(Dataset entries)
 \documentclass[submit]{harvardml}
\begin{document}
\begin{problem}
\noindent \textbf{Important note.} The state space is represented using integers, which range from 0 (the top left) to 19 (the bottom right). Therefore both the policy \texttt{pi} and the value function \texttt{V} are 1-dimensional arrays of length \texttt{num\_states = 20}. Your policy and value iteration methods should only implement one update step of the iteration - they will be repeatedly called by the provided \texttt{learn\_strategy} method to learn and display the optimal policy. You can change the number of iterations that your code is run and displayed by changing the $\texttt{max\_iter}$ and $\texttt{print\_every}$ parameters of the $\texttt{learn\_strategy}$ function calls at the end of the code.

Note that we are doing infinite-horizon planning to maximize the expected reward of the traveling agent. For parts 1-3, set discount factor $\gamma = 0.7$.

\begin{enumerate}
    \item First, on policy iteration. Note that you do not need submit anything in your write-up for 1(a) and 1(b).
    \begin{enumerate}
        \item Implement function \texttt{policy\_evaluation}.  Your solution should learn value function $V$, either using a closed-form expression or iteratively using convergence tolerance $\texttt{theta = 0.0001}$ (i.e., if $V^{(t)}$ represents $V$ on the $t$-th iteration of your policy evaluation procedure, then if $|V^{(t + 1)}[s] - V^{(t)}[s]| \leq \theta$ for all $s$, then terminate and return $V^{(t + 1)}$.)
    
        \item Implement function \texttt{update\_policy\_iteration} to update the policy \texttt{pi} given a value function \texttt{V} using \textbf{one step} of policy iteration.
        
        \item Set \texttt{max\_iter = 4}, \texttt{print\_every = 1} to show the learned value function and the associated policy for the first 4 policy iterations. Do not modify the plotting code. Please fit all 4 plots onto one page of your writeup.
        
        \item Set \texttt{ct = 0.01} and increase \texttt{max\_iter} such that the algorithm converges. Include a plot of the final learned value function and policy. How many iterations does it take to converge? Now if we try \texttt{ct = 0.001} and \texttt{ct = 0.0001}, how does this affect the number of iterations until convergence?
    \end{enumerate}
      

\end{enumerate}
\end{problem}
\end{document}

■ Task goal ■
All lines from the line holding "Your solution should" through the end of the records above need to be transcribed exactly, and no other text should appear.

■ Result for this exercise ■
        \item Implement function \texttt{policy\_evaluation}.  Your solution should learn value function $V$, either using a closed-form expression or iteratively using convergence tolerance $\texttt{theta = 0.0001}$ (i.e., if $V^{(t)}$ represents $V$ on the $t$-th iteration of your policy evaluation procedure, then if $|V^{(t + 1)}[s] - V^{(t)}[s]| \leq \theta$ for all $s$, then terminate and return $V^{(t + 1)}$.)
    
        \item Implement function \texttt{update\_policy\_iteration} to update the policy \texttt{pi} given a value function \texttt{V} using \textbf{one step} of policy iteration.
        
        \item Set \texttt{max\_iter = 4}, \texttt{print\_every = 1} to show the learned value function and the associated policy for the first 4 policy iterations. Do not modify the plotting code. Please fit all 4 plots onto one page of your writeup.
        
        \item Set \texttt{ct = 0.01} and increase \texttt{max\_iter} such that the algorithm converges. Include a plot of the final learned value function and policy. How many iterations does it take to converge? Now if we try \texttt{ct = 0.001} and \texttt{ct = 0.0001}, how does this affect the number of iterations until convergence?
    \end{enumerate}
      

\end{enumerate}
\end{problem}
\end{document}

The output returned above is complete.